Essa pergunta não tem resposta, pois para além do conhecimento é tudo suposição, então o importante é que esta definição sirva enquanto existimos, pois a existência é real, ou seja, não importa se exista algo para além da vida, a bondade pode ser requerida pela simples lógica, pelo reconhecimento dos desejos fundamentais que são iguais entre os seres sencientes. Falando de outra forma, não é necessária nenhuma ideia dualista para sustentar a moralidade, portanto, pode-se ater-se ao materialismo exigindo condutas morais logicamente coerentes, como o princípio da igualdade ou da igual consideração de interesses semelhantes. Independente de existir um propósito para a vida (objetivo existencial) ou não existir (niilismo existencial) é possível ser bondoso ou maldoso, pois até onde sabemos isso independe da perspectiva existencial.

Se um ato é bom para mim por que não posso fazê-lo?

Você pode fazê-lo, todos temos liberdade de escolher o que queremos, mas não deve. Não há como requerer progresso social sem requerer uma moral objetiva, ética, requere-la apenas um ponto e em outros não acaba em algum momento sendo contraditório. Se cada indivíduo quiser obter apenas benefícios, tendo ações sem medi-las, não seria possível colocar nenhuma proteção a integridade ou a sobrevivência alguma a nenhum indivíduo, ou seja, a partir do momento que você não respeita outros indivíduos não há como logicamente requerer que respeitem a sua integridade, o relativismo moral não tem coerência. O surgimento da nossa razão e o desenvolvimento da nossa moral implica que com conhecimento não podemos mais justificar a amoralidade, ou pregar a “maldade”, que se faz presente na natureza pois ela não leva nada a lugar nenhum, guia-se na luta constatante pela sobrevivência ser contratos sociais complexos. Neste ponto conhecimento implica responsabilidade, negá-la é irracionalidade.

Eu tenho o dever moral de ajudar os outros?

Não, mas você tem a obrigação moral de não prejudicá-los, ou melhor dizendo, de respeitá-los. Se você vê uma situação de injustiça e de fato não foi você que a cometeu, a financiou ou a sugeriu, ela simplesmente não é culpa sua, todavia calar-se diante dela pode revelar sobre seu caráter.

A bondade não existe, pois sempre fazemos ela pensando em fazer bem para nós mesmos. Sendo o interesse privado o objetivo maior de qualquer indivíduo a busca do bem comum é um disfarce?

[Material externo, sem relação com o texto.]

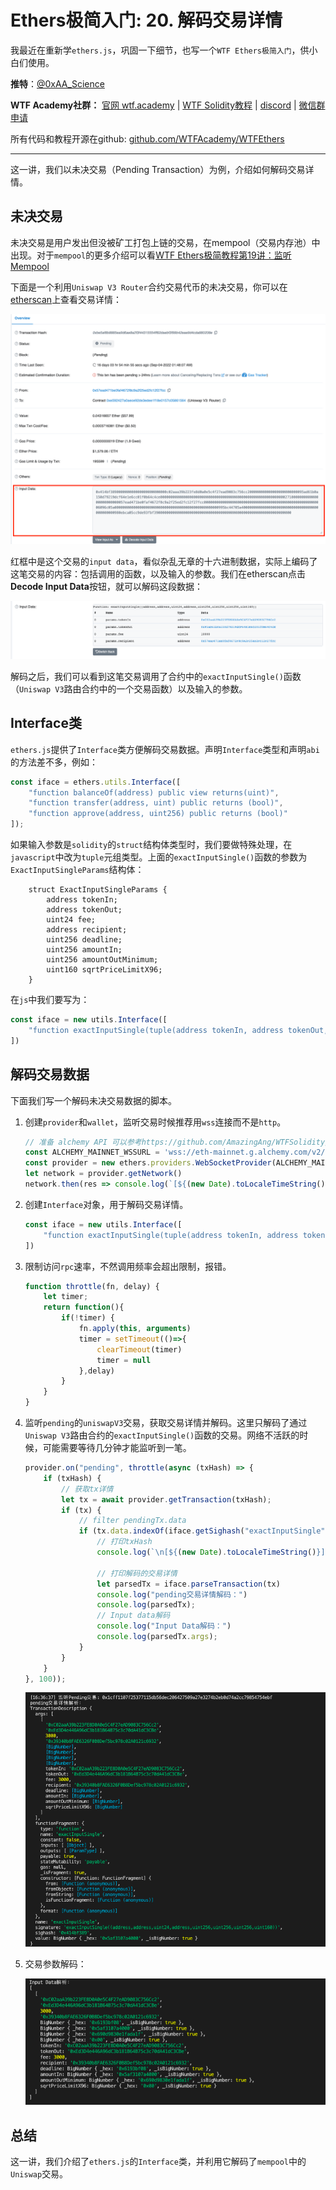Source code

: # Ethers极简入门: 20. 解码交易详情

我最近在重新学`ethers.js`，巩固一下细节，也写一个`WTF Ethers极简入门`，供小白们使用。

**推特**：[@0xAA_Science](https://twitter.com/0xAA_Science)

**WTF Academy社群：** [官网 wtf.academy](https://wtf.academy) | [WTF Solidity教程](https://github.com/AmazingAng/WTFSolidity) | [discord](https://discord.wtf.academy) | [微信群申请](https://docs.google.com/forms/d/e/1FAIpQLSe4KGT8Sh6sJ7hedQRuIYirOoZK_85miz3dw7vA1-YjodgJ-A/viewform?usp=sf_link)

所有代码和教程开源在github: [github.com/WTFAcademy/WTFEthers](https://github.com/WTFAcademy/WTFEthers)

-----

这一讲，我们以未决交易（Pending Transaction）为例，介绍如何解码交易详情。

## 未决交易

未决交易是用户发出但没被矿工打包上链的交易，在mempool（交易内存池）中出现。对于`mempool`的更多介绍可以看[WTF Ethers极简教程第19讲：监听Mempool](https://github.com/WTFAcademy/WTFEthers/blob/main/19_Mempool/readme.md)

下面是一个利用`Uniswap V3 Router`合约交易代币的未决交易，你可以在[etherscan](https://etherscan.io/tx/0xbe5af8b8885ea9d6ae8a2f3f44315554ff62daebf3f99b42eae9d4cda880208e)上查看交易详情：

![未决交易](./img/20-1.png)

红框中是这个交易的`input data`，看似杂乱无章的十六进制数据，实际上编码了这笔交易的内容：包括调用的函数，以及输入的参数。我们在etherscan点击**Decode Input Data**按钮，就可以解码这段数据：

![Decode Input Data](./img/20-2.png)

解码之后，我们可以看到这笔交易调用了合约中的`exactInputSingle()`函数（`Uniswap V3`路由合约中的一个交易函数）以及输入的参数。

## Interface类

`ethers.js`提供了`Interface`类方便解码交易数据。声明`Interface`类型和声明`abi`的方法差不多，例如：

```js
const iface = ethers.utils.Interface([
    "function balanceOf(address) public view returns(uint)",
    "function transfer(address, uint) public returns (bool)",
    "function approve(address, uint256) public returns (bool)"
]);
```

如果输入参数是`solidity`的`struct`结构体类型时，我们要做特殊处理，在`javascript`中改为`tuple`元组类型。上面的`exactInputSingle()`函数的参数为`ExactInputSingleParams`结构体：
```solidity
    struct ExactInputSingleParams {
        address tokenIn;
        address tokenOut;
        uint24 fee;
        address recipient;
        uint256 deadline;
        uint256 amountIn;
        uint256 amountOutMinimum;
        uint160 sqrtPriceLimitX96;
    }
```

在`js`中我们要写为：

```js
const iface = new utils.Interface([
    "function exactInputSingle(tuple(address tokenIn, address tokenOut, uint24 fee, address recipient, uint deadline, uint amountIn, uint amountOutMinimum, uint160 sqrtPriceLimitX96) calldata) external payable returns (uint amountOut)",
])
```

## 解码交易数据

下面我们写一个解码未决交易数据的脚本。

1. 创建`provider`和`wallet`，监听交易时候推荐用`wss`连接而不是`http`。

    ```js
    // 准备 alchemy API 可以参考https://github.com/AmazingAng/WTFSolidity/blob/main/Topics/Tools/TOOL04_Alchemy/readme.md 
    const ALCHEMY_MAINNET_WSSURL = 'wss://eth-mainnet.g.alchemy.com/v2/oKmOQKbneVkxgHZfibs-iFhIlIAl6HDN';
    const provider = new ethers.providers.WebSocketProvider(ALCHEMY_MAINNET_WSSURL);
    let network = provider.getNetwork()
    network.then(res => console.log(`[${(new Date).toLocaleTimeString()}] 连接到 chain ID ${res.chainId}`));
    ```

2. 创建`Interface`对象，用于解码交易详情。

    ```js
    const iface = new utils.Interface([
        "function exactInputSingle(tuple(address tokenIn, address tokenOut, uint24 fee, address recipient, uint deadline, uint amountIn, uint amountOutMinimum, uint160 sqrtPriceLimitX96) calldata) external payable returns (uint amountOut)",
    ])
    ```

3. 限制访问`rpc`速率，不然调用频率会超出限制，报错。

    ```js
    function throttle(fn, delay) {
        let timer;
        return function(){
            if(!timer) {
                fn.apply(this, arguments)
                timer = setTimeout(()=>{
                    clearTimeout(timer)
                    timer = null
                },delay)
            }
        }
    }
    ```

4. 监听`pending`的`uniswapV3`交易，获取交易详情并解码。这里只解码了通过`Uniswap V3`路由合约的`exactInputSingle()`函数的交易。网络不活跃的时候，可能需要等待几分钟才能监听到一笔。

    ```js
    provider.on("pending", throttle(async (txHash) => {
        if (txHash) {
            // 获取tx详情
            let tx = await provider.getTransaction(txHash);
            if (tx) {
                // filter pendingTx.data
                if (tx.data.indexOf(iface.getSighash("exactInputSingle")) !== -1) {
                    // 打印txHash
                    console.log(`\n[${(new Date).toLocaleTimeString()}] 监听Pending交易: ${txHash} \r`);

                    // 打印解码的交易详情
                    let parsedTx = iface.parseTransaction(tx)
                    console.log("pending交易详情解码：")
                    console.log(parsedTx);
                    // Input data解码
                    console.log("Input Data解码：")
                    console.log(parsedTx.args);
                }
            }
        }
    }, 100));
    ```

    ![监听并解码交易](./img/20-3.png)

5. 交易参数解码：

    ![交易参数解码](./img/20-4.png)

## 总结

这一讲，我们介绍了`ethers.js`的`Interface`类，并利用它解码了`mempool`中的`Uniswap`交易。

Ainda que todos os nossos atos sejam egoístas, para nos satisfazer em algum ponto, temos que pensar neles pelas suas consequências para outros indivíduos, o quão eles levam em conta os interesses dos outros indivíduos, ou seja, não se parte da perspectiva de si mesmo para fazer uma análise sobre a bondade e sim a partir das relações, o objeto de estudo da ética é este portanto, o benefício comum. Se todo humano, egoísta, respeitar e ajudar os outros isto será bom, pois ao não beneficiar só a si mesmo ele trará na prática o progresso independente disto ser um disfarce.